Stored data entries:
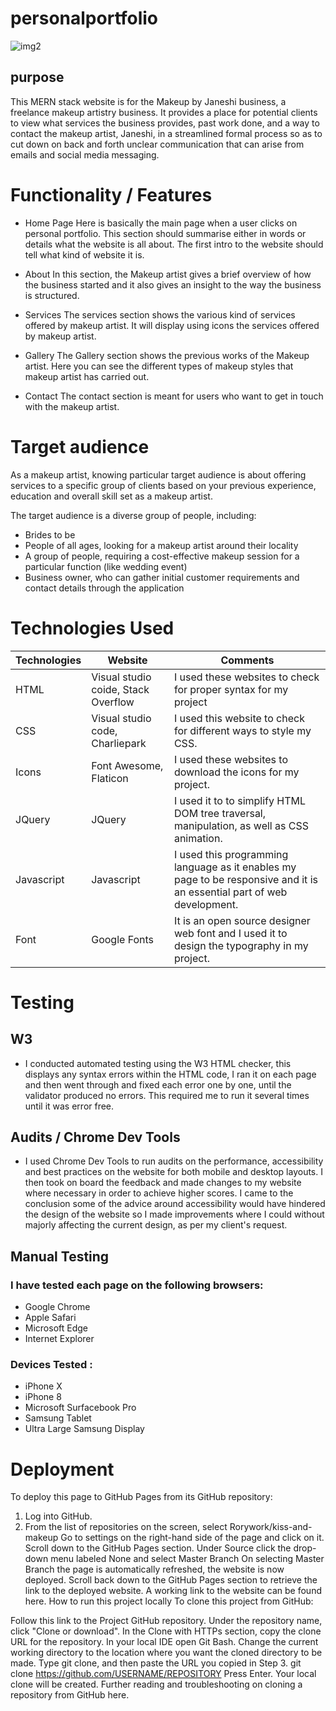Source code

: # personalportfolio

![img2](https://github.com/janeshidevindi/personalportfolio/assets/136216196/51cae771-ced2-4d29-a80b-decbbfb8edcb)

## purpose 
This MERN stack website is for the Makeup by Janeshi business, a freelance makeup artistry business. It provides a place for potential clients to view what services the business provides, past work done, and a way to contact the makeup artist, Janeshi, in a streamlined formal process so as to cut down on back and forth unclear communication that can arise from emails and social media messaging.

# Functionality / Features

- Home Page
Here is basically the main page when a user clicks on personal portfolio. This section should summarise either in words or details what the website is all about. The first intro to the website should tell what kind of website it is.

- About
In this section, the Makeup artist gives a brief overview of how the business started and it also gives an insight to the way the business is structured.

- Services
The services section shows the various kind of services offered by makeup artist. It will display using icons the services offered by makeup artist.

- Gallery
The Gallery section shows the previous works of the Makeup artist. Here you can see the different types of makeup styles that makeup artist has carried out.

- Contact
The contact section is meant for users who want to get in touch with the makeup artist.

# Target audience
As a makeup artist, knowing particular target audience is about offering services to a specific group of clients based on your previous experience, education and overall skill set as a makeup artist.

The target audience is a diverse group of people, including:
- Brides to be
- People of all ages, looking for a makeup artist around their locality
- A group of people, requiring a cost-effective makeup session for a particular function (like wedding event)
- Business owner, who can gather initial customer requirements and contact details through the application

# Technologies Used

|Technologies	|Website|	Comments|
|---|---|---|
|HTML|	Visual studio coide, Stack Overflow	|I used these websites to check for proper syntax for my project|
|CSS	|Visual studio code, Charliepark|	I used this website to check for different ways to style my CSS.|
|Icons|	Font Awesome, Flaticon|	I used these websites to download the icons for my project.|
|JQuery|	JQuery|	I used it to to simplify HTML DOM tree traversal, manipulation, as well as CSS animation.|
|Javascript|	Javascript|	I used this programming language as it enables my page to be responsive and it is an essential part of web development.|
|Font|	Google Fonts|	It is an open source designer web font and I used it to design the typography in my project.|

# Testing
## W3

- I conducted automated testing using the W3 HTML checker, this displays any syntax errors within the HTML code, I ran it on each page and then went through and fixed each error one by one, until the validator produced no errors. This required me to run it several times until it was error free.

## Audits / Chrome Dev Tools
- I used Chrome Dev Tools to run audits on the performance, accessibility and best practices on the website for both mobile and desktop layouts. I then took on board the feedback and made changes to my website where necessary in order to achieve higher scores. I came to the conclusion some of the advice around accessibility would have hindered the design of the website so I made improvements where I could without majorly affecting the current design, as per my client's request.

## Manual Testing
### I have tested each page on the following  browsers:

  - Google Chrome
  - Apple Safari
  - Microsoft Edge
  - Internet Explorer
### Devices Tested :
  - iPhone X
  - iPhone 8
  - Microsoft Surfacebook Pro
  - Samsung Tablet
  - Ultra Large Samsung Display
  
 # Deployment
To deploy this page to GitHub Pages from its GitHub repository:

1. Log into GitHub.
2. From the list of repositories on the screen, select Rorywork/kiss-and-makeup
Go to settings on the right-hand side of the page and click on it.
Scroll down to the GitHub Pages section.
Under Source click the drop-down menu labeled None and select Master Branch
On selecting Master Branch the page is automatically refreshed, the website is now deployed.
Scroll back down to the GitHub Pages section to retrieve the link to the deployed website.
A working link to the website can be found here.
How to run this project locally
To clone this project from GitHub:

Follow this link to the Project GitHub repository.
Under the repository name, click "Clone or download".
In the Clone with HTTPs section, copy the clone URL for the repository.
In your local IDE open Git Bash.
Change the current working directory to the location where you want the cloned directory to be made.
Type git clone, and then paste the URL you copied in Step 3.
git clone https://github.com/USERNAME/REPOSITORY
Press Enter. Your local clone will be created.
Further reading and troubleshooting on cloning a repository from GitHub here.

## BRIEF:
Show every line of the data that includes the string "Pages".

## ANSWER TO THE EXERCISE:
To deploy this page to GitHub Pages from its GitHub repository:
Scroll down to the GitHub Pages section.
Scroll back down to the GitHub Pages section to retrieve the link to the deployed website.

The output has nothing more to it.